- Try it -
Each record is to be given again precisely as written.

------------------------------------------------

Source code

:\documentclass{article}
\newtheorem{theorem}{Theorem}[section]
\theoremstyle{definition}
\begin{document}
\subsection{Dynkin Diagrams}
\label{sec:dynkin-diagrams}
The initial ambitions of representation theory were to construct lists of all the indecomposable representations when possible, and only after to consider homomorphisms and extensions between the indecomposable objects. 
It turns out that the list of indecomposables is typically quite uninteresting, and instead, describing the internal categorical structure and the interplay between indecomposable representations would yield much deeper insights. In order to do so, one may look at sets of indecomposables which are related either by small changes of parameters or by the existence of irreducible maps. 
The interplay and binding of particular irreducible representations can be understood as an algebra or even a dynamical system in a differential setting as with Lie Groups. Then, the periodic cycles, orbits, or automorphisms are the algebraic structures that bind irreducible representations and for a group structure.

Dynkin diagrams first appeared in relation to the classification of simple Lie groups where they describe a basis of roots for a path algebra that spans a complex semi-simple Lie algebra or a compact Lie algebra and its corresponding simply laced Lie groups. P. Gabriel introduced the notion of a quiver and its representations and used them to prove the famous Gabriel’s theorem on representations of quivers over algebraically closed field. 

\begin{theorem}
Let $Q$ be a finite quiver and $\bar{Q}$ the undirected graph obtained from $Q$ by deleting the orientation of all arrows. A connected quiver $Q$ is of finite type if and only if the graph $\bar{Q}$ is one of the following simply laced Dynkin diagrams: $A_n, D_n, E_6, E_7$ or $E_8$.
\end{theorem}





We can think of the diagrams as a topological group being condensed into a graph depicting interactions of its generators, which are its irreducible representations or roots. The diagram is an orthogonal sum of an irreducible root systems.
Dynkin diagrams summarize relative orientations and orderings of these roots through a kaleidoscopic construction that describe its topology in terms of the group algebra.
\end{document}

------------------------------------------------

- Finished exercise -
Source code

:\documentclass{article}
\newtheorem{theorem}{Theorem}[section]
\theoremstyle{definition}
\begin{document}
\subsection{Dynkin Diagrams}
\label{sec:dynkin-diagrams}
The initial ambitions of representation theory were to construct lists of all the indecomposable representations when possible, and only after to consider homomorphisms and extensions between the indecomposable objects. 
It turns out that the list of indecomposables is typically quite uninteresting, and instead, describing the internal categorical structure and the interplay between indecomposable representations would yield much deeper insights. In order to do so, one may look at sets of indecomposables which are related either by small changes of parameters or by the existence of irreducible maps. 
The interplay and binding of particular irreducible representations can be understood as an algebra or even a dynamical system in a differential setting as with Lie Groups. Then, the periodic cycles, orbits, or automorphisms are the algebraic structures that bind irreducible representations and for a group structure.

Dynkin diagrams first appeared in relation to the classification of simple Lie groups where they describe a basis of roots for a path algebra that spans a complex semi-simple Lie algebra or a compact Lie algebra and its corresponding simply laced Lie groups. P. Gabriel introduced the notion of a quiver and its representations and used them to prove the famous Gabriel’s theorem on representations of quivers over algebraically closed field. 

\begin{theorem}
Let $Q$ be a finite quiver and $\bar{Q}$ the undirected graph obtained from $Q$ by deleting the orientation of all arrows. A connected quiver $Q$ is of finite type if and only if the graph $\bar{Q}$ is one of the following simply laced Dynkin diagrams: $A_n, D_n, E_6, E_7$ or $E_8$.
\end{theorem}





We can think of the diagrams as a topological group being condensed into a graph depicting interactions of its generators, which are its irreducible representations or roots. The diagram is an orthogonal sum of an irreducible root systems.
Dynkin diagrams summarize relative orientations and orderings of these roots through a kaleidoscopic construction that describe its topology in terms of the group algebra.
\end{document}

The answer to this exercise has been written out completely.